Born and raised in Japan, Professor Yuriko Saito taught philosophy at Rhode Island School of Design, US from 1981–2018. Her works in aesthetics appear in numerous academic journals and awarded anthologies. She has lectured widely in the US, as well as internationally. Her book, Aesthetics of the Familiar: Everyday Life and World-Making was awarded the outstanding monograph prize by the American Society for Aesthetics. She serves as editor of Contemporary Aesthetics, the first online, open-access and peer-reviewed journal in aesthetics.
Living with Everyday Objects: Aesthetic and Ethical Practice
Everyday aesthetics, one of the most recent subdisciplines of philosophical aesthetics, is often credited with opening the door to the aesthetic potential of a wide-range of different aspects of our lives. Its main contribution is generally regarded as challenging and expanding the scope of the dominant art-focused Anglo-American aesthetics of the twentieth century. It is more accurate, however, to characterize its contribution as restoring the original meaning of ‘aesthetic,’ focused on the sensory, and hence ubiquitous in our lives. The presumed newness of everyday aesthetics should thus be understood in its proper historical and cultural context. Aesthetic concerns with various aspects of our lives often appear in Western philosophy before everyday aesthetics; furthermore, they are prevalent in other cultural traditions.

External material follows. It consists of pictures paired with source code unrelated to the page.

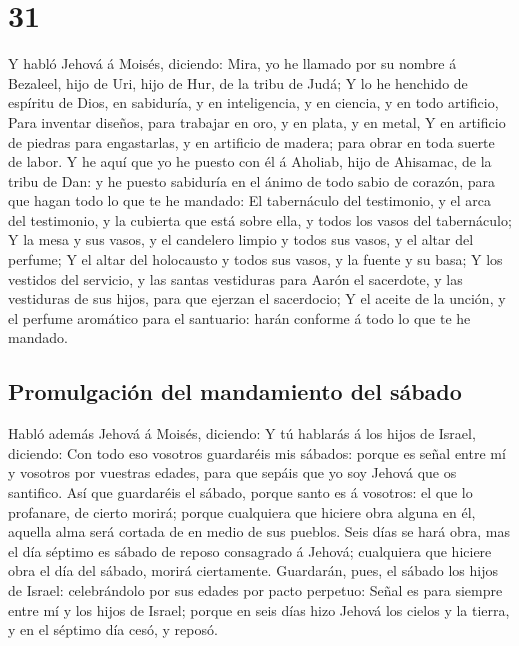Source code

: \hypertarget{section-30}{%
\section{31}\label{section-30}}

 Y habló Jehová á Moisés, diciendo:  Mira, yo he
llamado por su nombre á Bezaleel, hijo de Uri, hijo de Hur, de la tribu
de Judá;  Y lo he henchido de espíritu de Dios, en
sabiduría, y en inteligencia, y en ciencia, y en todo artificio,
 Para inventar diseños, para trabajar en oro, y en plata, y
en metal,  Y en artificio de piedras para engastarlas, y en
artificio de madera; para obrar en toda suerte de labor.  Y
he aquí que yo he puesto con él á Aholiab, hijo de Ahisamac, de la tribu
de Dan: y he puesto sabiduría en el ánimo de todo sabio de corazón, para
que hagan todo lo que te he mandado:  El tabernáculo del
testimonio, y el arca del testimonio, y la cubierta que está sobre ella,
y todos los vasos del tabernáculo;  Y la mesa y sus vasos, y
el candelero limpio y todos sus vasos, y el altar del perfume;
 Y el altar del holocausto y todos sus vasos, y la fuente y
su basa;  Y los vestidos del servicio, y las santas
vestiduras para Aarón el sacerdote, y las vestiduras de sus hijos, para
que ejerzan el sacerdocio;  Y el aceite de la unción, y el
perfume aromático para el santuario: harán conforme á todo lo que te he
mandado.

\hypertarget{promulgaciuxf3n-del-mandamiento-del-suxe1bado}{%
\subsection{Promulgación del mandamiento del
sábado}\label{promulgaciuxf3n-del-mandamiento-del-suxe1bado}}

 Habló además Jehová á Moisés, diciendo:  Y tú
hablarás á los hijos de Israel, diciendo: Con todo eso vosotros
guardaréis mis sábados: porque es señal entre mí y vosotros por vuestras
edades, para que sepáis que yo soy Jehová que os santifico.
 Así que guardaréis el sábado, porque santo es á vosotros:
el que lo profanare, de cierto morirá; porque cualquiera que hiciere
obra alguna en él, aquella alma será cortada de en medio de sus pueblos.
 Seis días se hará obra, mas el día séptimo es sábado de
reposo consagrado á Jehová; cualquiera que hiciere obra el día del
sábado, morirá ciertamente.  Guardarán, pues, el sábado los
hijos de Israel: celebrándolo por sus edades por pacto perpetuo:
 Señal es para siempre entre mí y los hijos de Israel;
porque en seis días hizo Jehová los cielos y la tierra, y en el séptimo
día cesó, y reposó.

John M. Carvalho, Professor of Philosophy at Villanova University and Associate Editor of Contemporary Aesthetics, is the author of Thinking with Images: An Enactivist Aesthetics and of several dozen essays published in journals or anthologies on the history of ancient Greek philosophy, 20th century French philosophy and aesthetics, especially the aesthetics of music and motion pictures.
Images and Reality
Images cover our world and are viewed by some as a threat to the everyday reality of that world. On closer inspection, it appears that images thicken that everyday reality or, on one interpretation, that they animate events that pair bodies with the media where images are found. On yet another interpretation, those events are viewed as scaffolds traced in media by basic minds animating those bodies or, more generally, as affordances that turn up in media for embodied minds in the course of actions aiming to accomplish aims in an environment composed of media. As affordances, this essay argues, images prove to be resources that, for good or ill, advance the forms of life embodied in minds. It argues, as well, that it is up to those embodiments to form lives which pick up what is good in those affordances and cast aside what is not including the distractions images can so often present. Education can help us form lives that more regularly turn up the good that images afford us, but that education must be enacted in lives also regularly disposed to enhance the reality where we find images.
Kathleen Higgins is Professor of Philosophy at the University of Texas at Austin, where she specializes in aesthetics, continental philosophy, and philosophy of emotion. She is a former delegate-at-large in the International Aesthetics Association and a former president of the American Society for Aesthetics. Her current research is focused on aesthetics in connection with loss and mourning.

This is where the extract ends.